(What the task requires)
Pick each line containing the word "latency" out of the data below.

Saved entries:
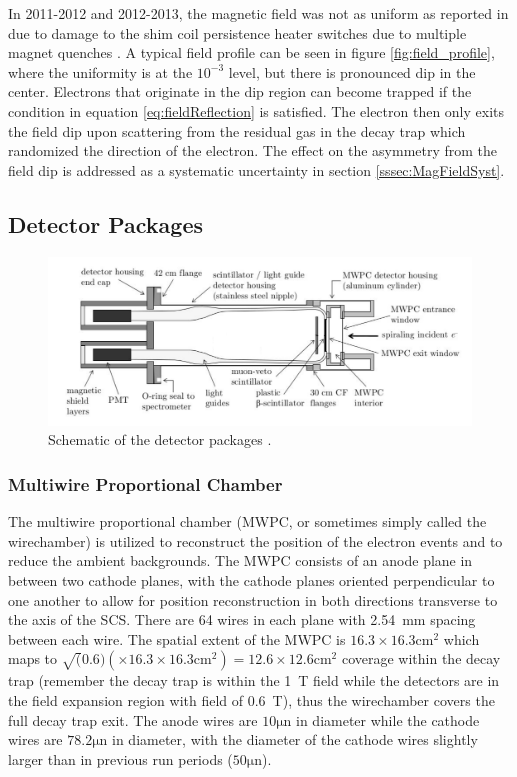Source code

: In 2011-2012 and 2012-2013, the magnetic field was not as uniform as reported in 
\cite{plaster2008solenoidal} due to damage to the shim coil persistence heater switches
due to multiple magnet quenches \cite{plaster2012}. A typical field profile can be seen
in figure \ref{fig:field_profile}, where the uniformity is at the $10^{-3}$ level, but there is
pronounced dip in the center. Electrons
that originate in the dip region can become trapped if the condition in equation
\ref{eq:fieldReflection} is satisfied. The electron then only exits the field dip
upon scattering from the residual gas in the decay trap which randomized the direction
of the electron. The effect
on the asymmetry from the field
dip is addressed as a systematic
uncertainty in section \ref{sssec:MagFieldSyst}.


\subsection{Detector Packages}

\begin{figure}[h]
  \centering
  \includegraphics[scale=0.6]{2-UCNAExperiment/detector_setup.pdf} 
  \caption{Schematic of the detector packages \cite{plaster2012}.}
  \label{fig:detectors}
\end{figure}

\subsubsection{Multiwire Proportional Chamber}

The multiwire proportional chamber (MWPC, or sometimes simply called the wirechamber)
\cite{ito2007,plaster2012} is
utilized to reconstruct the position of the electron events and to reduce the ambient
backgrounds. The MWPC consists of an anode plane in between two cathode planes, with the cathode
planes oriented perpendicular to one another to allow for position reconstruction in both directions
transverse to the axis of the SCS. There are
64 wires in each plane with 2.54~mm spacing between each wire. The spatial extent of the
MWPC is $16.3 \times 16.3\mathrm{ cm}^2$ which maps to
$\sqrt(0.6) (\times 16.3 \times 16.3\mathrm{ cm}^2) = 12.6 \times 12.6\mathrm{ cm}^2$ coverage
within the decay trap (remember the decay trap is within the 1~T field while the detectors
are in the field expansion region with field of 0.6~T), thus the wirechamber covers the full
decay trap exit. The anode wires are $10\mathrm{ \mu{n}}$ in diameter while the cathode
wires are $78.2\mathrm{ \mu{n}}$ in diameter, with the diameter of the cathode wires slightly
larger than in previous run periods ($50\mathrm{ \mu{n}}$).


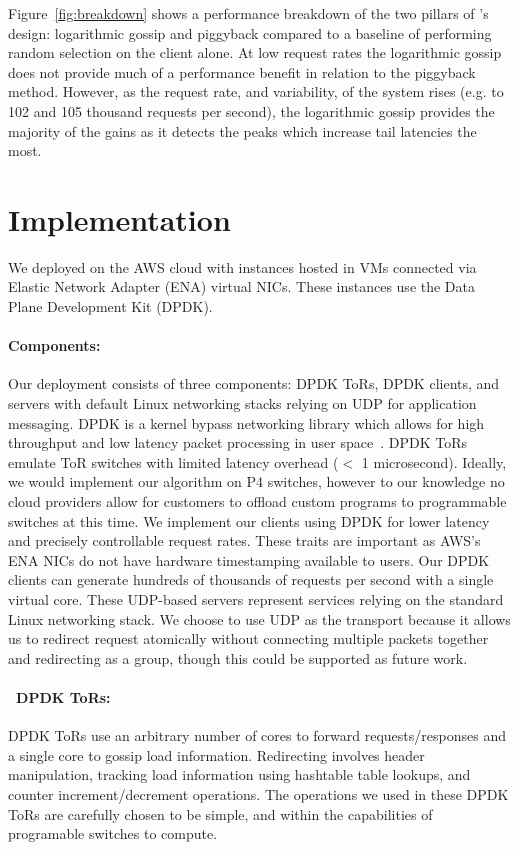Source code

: Figure~\ref{fig:breakdown} shows a performance breakdown of the two pillars of
\daronpon's design: logarithmic gossip and piggyback compared to a baseline of performing random selection on the client alone. 
%
At low request rates the logarithmic gossip does not provide much of a performance benefit in relation to the piggyback method. 
%
However, as the request rate, and variability, of the system rises (e.g. to 102 and 105
thousand requests per second), the logarithmic gossip provides the majority of
the gains as it detects the peaks which increase tail latencies the most.

\section{Implementation}

We deployed \daronpon on the AWS cloud with instances hosted in VMs connected via Elastic Network Adapter (ENA) virtual NICs. 
%
These instances use the Data Plane Development Kit (DPDK).

\paragraph{Components:} Our deployment consists of three components: DPDK ToRs,
DPDK clients, and servers with default Linux networking stacks relying on UDP
for application messaging. DPDK is a kernel bypass networking library which
allows for high throughput and low latency packet processing in user
space~\cite{dpdk}. DPDK ToRs emulate ToR switches with limited latency overhead
($<$ 1 microsecond).  Ideally, we would implement our algorithm on P4 switches,
however to our knowledge no cloud providers allow for customers to offload
custom programs to programmable switches at this time.  We implement our
clients using DPDK for lower latency and precisely controllable request rates.
These traits are important as AWS's ENA NICs do not have hardware timestamping
available to users.  Our DPDK clients can generate hundreds of thousands of
requests per second with a single virtual core. These UDP-based servers
represent services relying on the standard Linux networking stack. We choose to
use UDP as the transport because it allows us to redirect request atomically
without connecting multiple packets together and redirecting as a group, though
this could be supported as future work.

\paragraph{\daronpon\ DPDK ToRs:} DPDK ToRs use an arbitrary number
of cores to forward requests/responses and a single core to gossip
load information. Redirecting involves header manipulation, tracking
load information using hashtable table lookups, and counter
increment/decrement operations. The operations we used in these DPDK
ToRs are carefully chosen to be simple, and within the capabilities of
programable switches to compute.

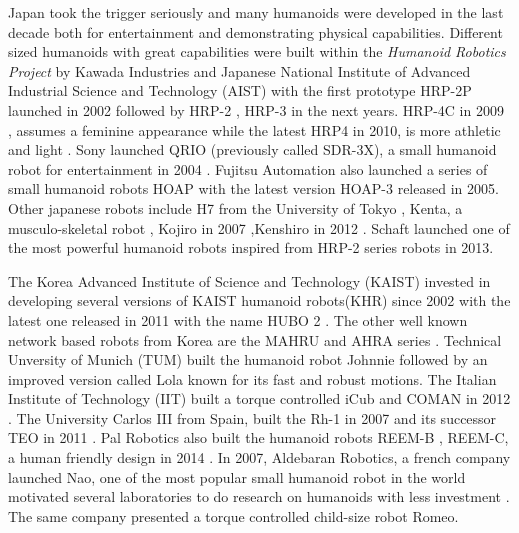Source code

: Japan took the trigger seriously and many humanoids were developed in the last decade both for entertainment and demonstrating physical capabilities. Different sized humanoids with great capabilities were built within the \textit{Humanoid Robotics Project} by Kawada Industries and Japanese National Institute of Advanced Industrial Science and Technology (AIST)  with the first prototype HRP-2P launched in 2002 \cite{kaneko2002design} followed by HRP-2 \cite{Kaneko04humanoidrobot}, HRP-3 \cite{kaneko2008humanoid} in the next years. HRP-4C in 2009 \cite{kaneko2009cybernetic}, assumes a feminine appearance while the latest HRP4 in 2010, is more athletic and light \cite{kaneko2011humanoid}. Sony launched QRIO (previously called SDR-3X), a small humanoid robot for entertainment in 2004 \cite{geppert2004qrio}. Fujitsu Automation also launched a series of small humanoid robots HOAP with the latest version HOAP-3 released in 2005. Other japanese robots include H7  from the University of Tokyo \cite{nishiwaki2007experimental}, Kenta, a musculo-skeletal robot \cite{inaba2003building}, Kojiro in 2007 \cite{mizuuchi2007advanced},Kenshiro in 2012 \cite{nakanishi2012design}. Schaft launched one of the most powerful humanoid robots inspired from HRP-2 series robots in 2013.

The Korea Advanced Institute of Science and Technology (KAIST) invested in developing several versions of KAIST humanoid robots(KHR) since 2002 with the latest one released in 2011 with the name HUBO 2 \cite{kim2002development,park2005mechanical,park2005development,grey2013multi}. The other well known network based robots from Korea are the MAHRU and AHRA series \cite{you2005network,kwon2007biped, kim2011providing}. Technical Unversity of Munich (TUM) built the humanoid robot Johnnie \cite{gienger1999design} followed by an improved version called Lola \cite{lohmeier2009humanoid} known for its fast and robust motions. The Italian Institute of Technology (IIT)  built a torque controlled iCub \cite{metta2010icub} and COMAN in 2012
\cite{tsagarakis2013compliant}. The University Carlos III from Spain, built the Rh-1 in 2007 \cite{arbulu2007real} and its successor TEO in 2011 \cite{monje2011full}. Pal Robotics also built the humanoid robots REEM-B \cite{tellez2008reem}, REEM-C, a human friendly design in 2014 \cite{robotics2014reem}. In 2007, Aldebaran Robotics, a french company launched Nao, one of the most popular small humanoid robot in the world motivated several laboratories to do research on humanoids with less investment \cite{gouaillier2009mechatronic}. The same company presented a torque controlled child-size robot Romeo.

(Task response)
allows for high throughput and low latency packet processing in user
space~\cite{dpdk}. DPDK ToRs emulate ToR switches with limited latency overhead
clients using DPDK for lower latency and precisely controllable request rates.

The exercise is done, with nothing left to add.